*Task requirements:* Please take the records that follow and repeat exactly the lines starting with the line with "You may lose" and going on through the line with "If you become".

*Data in this exercise:*
+++++
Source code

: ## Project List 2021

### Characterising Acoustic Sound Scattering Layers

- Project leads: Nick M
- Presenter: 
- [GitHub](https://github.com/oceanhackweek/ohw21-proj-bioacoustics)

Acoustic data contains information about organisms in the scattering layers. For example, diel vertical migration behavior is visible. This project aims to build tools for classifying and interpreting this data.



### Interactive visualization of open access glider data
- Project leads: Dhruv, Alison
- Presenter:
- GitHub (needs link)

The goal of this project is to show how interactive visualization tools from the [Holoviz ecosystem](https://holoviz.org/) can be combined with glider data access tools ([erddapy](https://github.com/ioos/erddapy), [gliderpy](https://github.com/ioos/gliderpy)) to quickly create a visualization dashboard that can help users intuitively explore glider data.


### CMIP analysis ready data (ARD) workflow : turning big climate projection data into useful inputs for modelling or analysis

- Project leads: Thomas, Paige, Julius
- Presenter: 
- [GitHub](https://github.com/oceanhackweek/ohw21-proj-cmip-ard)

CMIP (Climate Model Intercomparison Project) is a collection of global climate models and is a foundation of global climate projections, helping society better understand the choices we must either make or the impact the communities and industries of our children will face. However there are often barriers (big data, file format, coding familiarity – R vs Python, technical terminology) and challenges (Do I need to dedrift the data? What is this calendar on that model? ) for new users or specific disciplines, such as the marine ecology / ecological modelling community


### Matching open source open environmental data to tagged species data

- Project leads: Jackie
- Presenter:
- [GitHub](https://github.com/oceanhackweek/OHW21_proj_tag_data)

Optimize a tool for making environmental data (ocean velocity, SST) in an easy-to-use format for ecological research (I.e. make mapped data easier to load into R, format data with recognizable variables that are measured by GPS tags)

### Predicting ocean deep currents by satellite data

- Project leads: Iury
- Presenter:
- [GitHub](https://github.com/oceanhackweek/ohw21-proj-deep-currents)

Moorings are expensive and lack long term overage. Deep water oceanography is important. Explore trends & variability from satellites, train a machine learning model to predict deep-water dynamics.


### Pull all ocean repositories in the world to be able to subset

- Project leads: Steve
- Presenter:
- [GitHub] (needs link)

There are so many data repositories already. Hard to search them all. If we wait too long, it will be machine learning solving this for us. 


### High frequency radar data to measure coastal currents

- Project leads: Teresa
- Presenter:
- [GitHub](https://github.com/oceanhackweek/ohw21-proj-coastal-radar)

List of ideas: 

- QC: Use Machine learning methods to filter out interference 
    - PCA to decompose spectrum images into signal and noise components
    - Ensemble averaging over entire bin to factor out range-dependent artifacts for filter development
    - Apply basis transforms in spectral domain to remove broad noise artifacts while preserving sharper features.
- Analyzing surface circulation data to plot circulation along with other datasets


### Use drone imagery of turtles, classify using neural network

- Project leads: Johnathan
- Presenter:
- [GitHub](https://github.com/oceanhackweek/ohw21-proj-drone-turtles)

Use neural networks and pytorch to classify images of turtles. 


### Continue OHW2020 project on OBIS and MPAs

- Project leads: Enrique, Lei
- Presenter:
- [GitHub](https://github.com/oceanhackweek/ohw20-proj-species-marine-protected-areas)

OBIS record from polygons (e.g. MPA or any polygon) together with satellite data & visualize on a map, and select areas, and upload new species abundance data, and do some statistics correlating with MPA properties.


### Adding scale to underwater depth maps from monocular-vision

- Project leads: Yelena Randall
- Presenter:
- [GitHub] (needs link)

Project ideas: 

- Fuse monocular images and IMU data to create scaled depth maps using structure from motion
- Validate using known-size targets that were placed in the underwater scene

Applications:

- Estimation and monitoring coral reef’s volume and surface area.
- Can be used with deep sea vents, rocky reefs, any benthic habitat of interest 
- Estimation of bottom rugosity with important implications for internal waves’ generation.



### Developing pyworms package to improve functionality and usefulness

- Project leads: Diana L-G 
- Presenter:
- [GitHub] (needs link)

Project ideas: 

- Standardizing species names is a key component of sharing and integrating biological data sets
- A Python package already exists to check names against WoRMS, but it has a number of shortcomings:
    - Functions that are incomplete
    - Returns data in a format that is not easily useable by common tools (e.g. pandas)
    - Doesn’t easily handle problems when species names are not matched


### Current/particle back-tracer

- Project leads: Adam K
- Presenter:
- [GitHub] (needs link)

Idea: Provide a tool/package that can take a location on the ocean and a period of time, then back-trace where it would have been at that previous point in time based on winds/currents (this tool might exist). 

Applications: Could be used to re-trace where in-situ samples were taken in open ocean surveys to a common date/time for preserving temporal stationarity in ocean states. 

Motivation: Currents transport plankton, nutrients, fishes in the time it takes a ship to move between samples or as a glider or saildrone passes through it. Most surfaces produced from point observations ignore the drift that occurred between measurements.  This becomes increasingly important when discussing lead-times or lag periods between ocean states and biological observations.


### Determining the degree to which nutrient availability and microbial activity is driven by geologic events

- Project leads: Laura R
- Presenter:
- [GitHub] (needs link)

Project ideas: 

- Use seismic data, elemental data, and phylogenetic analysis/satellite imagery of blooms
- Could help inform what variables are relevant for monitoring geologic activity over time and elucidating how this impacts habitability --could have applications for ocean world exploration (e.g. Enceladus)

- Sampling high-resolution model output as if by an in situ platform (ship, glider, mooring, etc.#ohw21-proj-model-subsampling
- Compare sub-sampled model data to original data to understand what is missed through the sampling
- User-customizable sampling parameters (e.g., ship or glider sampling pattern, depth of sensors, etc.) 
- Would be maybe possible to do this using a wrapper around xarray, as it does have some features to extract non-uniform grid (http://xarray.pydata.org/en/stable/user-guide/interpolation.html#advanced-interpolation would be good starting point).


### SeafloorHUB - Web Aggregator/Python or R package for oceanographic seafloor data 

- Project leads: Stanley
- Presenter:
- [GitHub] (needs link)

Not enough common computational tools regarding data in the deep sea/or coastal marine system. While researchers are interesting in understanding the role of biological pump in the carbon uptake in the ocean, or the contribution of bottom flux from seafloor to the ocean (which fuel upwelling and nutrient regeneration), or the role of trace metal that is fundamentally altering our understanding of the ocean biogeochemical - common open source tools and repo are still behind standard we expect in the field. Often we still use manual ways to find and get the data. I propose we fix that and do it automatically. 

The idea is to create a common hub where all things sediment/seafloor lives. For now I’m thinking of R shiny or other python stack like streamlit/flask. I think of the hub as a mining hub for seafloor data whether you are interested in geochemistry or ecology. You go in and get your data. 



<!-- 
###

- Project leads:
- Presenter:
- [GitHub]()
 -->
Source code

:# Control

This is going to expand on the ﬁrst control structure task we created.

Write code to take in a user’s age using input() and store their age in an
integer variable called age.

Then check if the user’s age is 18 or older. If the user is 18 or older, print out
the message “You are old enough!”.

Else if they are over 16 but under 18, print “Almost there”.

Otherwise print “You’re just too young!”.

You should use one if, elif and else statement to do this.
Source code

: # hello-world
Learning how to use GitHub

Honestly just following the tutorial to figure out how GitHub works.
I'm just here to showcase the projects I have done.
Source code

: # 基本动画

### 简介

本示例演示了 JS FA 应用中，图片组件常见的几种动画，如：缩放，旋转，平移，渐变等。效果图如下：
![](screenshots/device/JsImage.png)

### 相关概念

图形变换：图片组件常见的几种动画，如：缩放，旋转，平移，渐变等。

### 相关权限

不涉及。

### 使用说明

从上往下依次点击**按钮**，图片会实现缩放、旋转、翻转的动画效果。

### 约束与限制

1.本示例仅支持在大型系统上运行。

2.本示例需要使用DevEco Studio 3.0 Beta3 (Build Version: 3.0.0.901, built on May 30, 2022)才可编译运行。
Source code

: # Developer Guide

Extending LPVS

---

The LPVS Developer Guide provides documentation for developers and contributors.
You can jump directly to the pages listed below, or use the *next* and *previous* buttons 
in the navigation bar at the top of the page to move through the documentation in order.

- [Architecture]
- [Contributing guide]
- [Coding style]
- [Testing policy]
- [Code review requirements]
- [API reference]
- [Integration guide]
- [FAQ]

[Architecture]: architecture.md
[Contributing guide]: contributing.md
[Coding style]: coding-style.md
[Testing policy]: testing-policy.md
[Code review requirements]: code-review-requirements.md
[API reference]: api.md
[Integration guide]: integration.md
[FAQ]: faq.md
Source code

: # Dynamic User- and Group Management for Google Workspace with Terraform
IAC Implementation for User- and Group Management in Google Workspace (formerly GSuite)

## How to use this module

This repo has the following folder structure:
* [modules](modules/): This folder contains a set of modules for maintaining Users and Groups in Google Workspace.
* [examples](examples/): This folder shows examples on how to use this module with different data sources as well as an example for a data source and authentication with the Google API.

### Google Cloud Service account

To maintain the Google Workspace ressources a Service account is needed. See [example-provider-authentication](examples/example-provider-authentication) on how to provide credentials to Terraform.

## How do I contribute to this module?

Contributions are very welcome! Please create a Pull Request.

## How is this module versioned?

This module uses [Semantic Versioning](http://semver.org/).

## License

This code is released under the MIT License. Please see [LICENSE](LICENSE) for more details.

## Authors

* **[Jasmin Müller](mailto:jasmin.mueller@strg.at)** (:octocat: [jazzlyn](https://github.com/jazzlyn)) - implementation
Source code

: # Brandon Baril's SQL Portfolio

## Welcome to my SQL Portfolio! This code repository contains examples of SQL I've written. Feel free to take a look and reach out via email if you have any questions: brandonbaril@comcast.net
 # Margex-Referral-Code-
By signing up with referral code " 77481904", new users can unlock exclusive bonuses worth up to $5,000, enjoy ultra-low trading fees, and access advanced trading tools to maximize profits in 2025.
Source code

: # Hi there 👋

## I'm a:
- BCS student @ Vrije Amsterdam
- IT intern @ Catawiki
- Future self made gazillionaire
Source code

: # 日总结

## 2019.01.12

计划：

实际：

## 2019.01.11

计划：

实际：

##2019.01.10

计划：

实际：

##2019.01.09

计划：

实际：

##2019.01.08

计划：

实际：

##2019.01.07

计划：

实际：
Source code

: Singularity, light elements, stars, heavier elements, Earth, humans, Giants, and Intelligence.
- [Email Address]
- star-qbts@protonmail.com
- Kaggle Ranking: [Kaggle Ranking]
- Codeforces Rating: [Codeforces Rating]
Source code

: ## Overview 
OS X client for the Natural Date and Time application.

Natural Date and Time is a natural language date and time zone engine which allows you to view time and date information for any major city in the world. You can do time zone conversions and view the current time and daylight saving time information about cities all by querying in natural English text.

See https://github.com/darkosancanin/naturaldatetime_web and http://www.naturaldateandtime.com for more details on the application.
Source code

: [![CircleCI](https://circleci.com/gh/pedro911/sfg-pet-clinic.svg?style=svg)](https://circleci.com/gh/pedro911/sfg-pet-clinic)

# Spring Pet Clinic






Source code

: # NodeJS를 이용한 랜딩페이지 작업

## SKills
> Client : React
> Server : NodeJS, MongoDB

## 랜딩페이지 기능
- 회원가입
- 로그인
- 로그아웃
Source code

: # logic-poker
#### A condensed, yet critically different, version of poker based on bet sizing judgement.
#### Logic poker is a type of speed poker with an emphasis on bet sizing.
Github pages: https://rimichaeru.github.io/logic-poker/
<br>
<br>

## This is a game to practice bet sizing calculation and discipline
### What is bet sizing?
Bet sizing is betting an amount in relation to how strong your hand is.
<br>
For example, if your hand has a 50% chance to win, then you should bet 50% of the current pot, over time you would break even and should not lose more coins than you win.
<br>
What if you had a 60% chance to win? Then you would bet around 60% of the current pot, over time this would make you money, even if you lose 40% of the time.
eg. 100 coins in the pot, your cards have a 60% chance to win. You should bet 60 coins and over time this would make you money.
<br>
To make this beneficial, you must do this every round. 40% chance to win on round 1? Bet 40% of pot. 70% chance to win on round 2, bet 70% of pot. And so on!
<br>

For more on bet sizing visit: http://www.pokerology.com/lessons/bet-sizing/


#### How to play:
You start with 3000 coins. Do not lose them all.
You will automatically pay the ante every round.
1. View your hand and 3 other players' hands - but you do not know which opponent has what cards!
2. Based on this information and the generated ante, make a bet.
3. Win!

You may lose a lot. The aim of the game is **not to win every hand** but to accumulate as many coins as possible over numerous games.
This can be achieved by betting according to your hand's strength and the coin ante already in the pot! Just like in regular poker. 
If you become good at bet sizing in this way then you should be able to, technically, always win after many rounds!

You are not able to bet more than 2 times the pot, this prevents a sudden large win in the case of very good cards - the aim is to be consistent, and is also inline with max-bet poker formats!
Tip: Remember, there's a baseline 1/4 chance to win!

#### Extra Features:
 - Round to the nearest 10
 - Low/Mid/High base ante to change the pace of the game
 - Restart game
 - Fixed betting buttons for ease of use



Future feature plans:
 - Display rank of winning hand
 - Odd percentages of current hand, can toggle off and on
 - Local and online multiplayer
+++++
*Response below:*
You may lose a lot. The aim of the game is **not to win every hand** but to accumulate as many coins as possible over numerous games.
This can be achieved by betting according to your hand's strength and the coin ante already in the pot! Just like in regular poker. 
If you become good at bet sizing in this way then you should be able to, technically, always win after many rounds!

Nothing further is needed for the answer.